La presenza di questi integratori a base di ferro in commercio presuppone che, per l’organismo, l’apporto di questo specifico sale minerale sia davvero fondamentale. Al di là di quelle che sono le problematiche che possono scaturire da una carenza di ferro, infatti, quest’ultimo ha un ruolo centrale nell’organismo degli esseri umani, svolgendo attività principali nella gestione dell’energia, dell’ossigeno e di tante altre situazioni.

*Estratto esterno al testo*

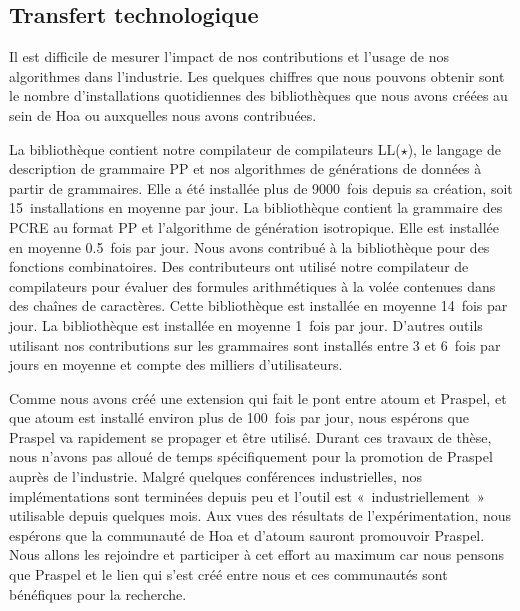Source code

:\subsection{Transfert technologique}

Il est difficile de mesurer l'impact de nos contributions et l'usage de nos
algorithmes dans l'industrie. Les quelques chiffres que nous pouvons obtenir
sont le nombre d'installations quotidiennes des bibliothèques que nous avons
créées au sein de Hoa ou auxquelles nous avons contribuées.

La bibliothèque  contient notre compilateur de
compilateurs LL($\star$), le langage de description de grammaire PP et nos
algorithmes de générations de données à partir de grammaires. Elle a été
installée plus de 9000~fois depuis sa création, soit 15~installations en moyenne
par jour. La bibliothèque  contient la grammaire des
PCRE au format PP et l'algorithme de génération isotropique. Elle est installée
en moyenne 0.5~fois par jour. Nous avons contribué à la bibliothèque
 pour des fonctions combinatoires. Des contributeurs ont
utilisé notre compilateur de compilateurs pour évaluer des formules
arithmétiques à la volée contenues dans des chaînes de caractères. Cette
bibliothèque est installée en moyenne 14~fois par jour. La bibliothèque
 est installée en moyenne 1~fois par jour.  D'autres
outils utilisant nos contributions sur les grammaires sont installés entre 3 et
6~fois par jours en moyenne et compte des milliers d'utilisateurs. 

Comme nous avons créé une extension qui fait le pont entre atoum et Praspel, et
que atoum est installé environ plus de 100~fois par jour, nous espérons que
Praspel va rapidement se propager et être utilisé. Durant ces travaux de thèse,
nous n'avons pas alloué de temps spécifiquement pour la promotion de Praspel
auprès de l'industrie. Malgré quelques conférences industrielles, nos
implémentations sont terminées depuis peu et l'outil est «~industriellement~»
utilisable depuis quelques mois. Aux vues des résultats de l'expérimentation,
nous espérons que la communauté de Hoa et d'atoum sauront promouvoir Praspel.
Nous allons les rejoindre et participer à cet effort au maximum car nous pensons
que Praspel et le lien qui s'est créé entre nous et ces communautés sont
bénéfiques pour la recherche.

Il ferro è importante, prima di tutto, poiché si tratta di un macroelemento fondamentale per l’emoglobina. Questa è una proteina che ha lo scopo di veicolare l’ossigeno proveniente dai polmoni a tutto il resto del corpo, fungendo quindi da veicolante fondamentale. Allo stesso tempo, il ferro è presente in quantità elevate anche nella mioglobina, quella proteina direttrice della distribuzione dell’ossigeno ai muscoli.

Perché il Ferro è Importante?

Queste interazioni determinano quindi il livello di energia fisica dell’utente, anche se il ferro è presente anche altrove nell’organismo: si tratta infatti di un sale minerale fondamentale in diversi tessuti, e viene utilizzato spesso per la produzione di enzimi, ormoni e tessuto connettivo.

Il ferro è inoltre utile anche per la sintesi di determinati acidi nucleici e per la regolazione della respirazione cellulare, processo fondamentale proprio ai fini del mantenimento energetico umano.

Ecco dunque che ci troviamo di fronte ad un elemento molto importante della vita comune, il cui fabbisogno giornaliero si attesta sui circa 14 mg (in riferimento ai valori europei).

 

Cosa comporta avere il ferro basso?

La carenza di ferro è dunque una problematica piuttosto importante, da non sottovalutare affatto e da non trascurare nel momento in cui se ne individuano le caratteristiche fondamentali. Abbiamo già citato quelle che possono essere le eventuali conseguenze di una carenza, ma siamo sicuri di aver compreso bene cosa potrebbe comportare un livello basso di ferro?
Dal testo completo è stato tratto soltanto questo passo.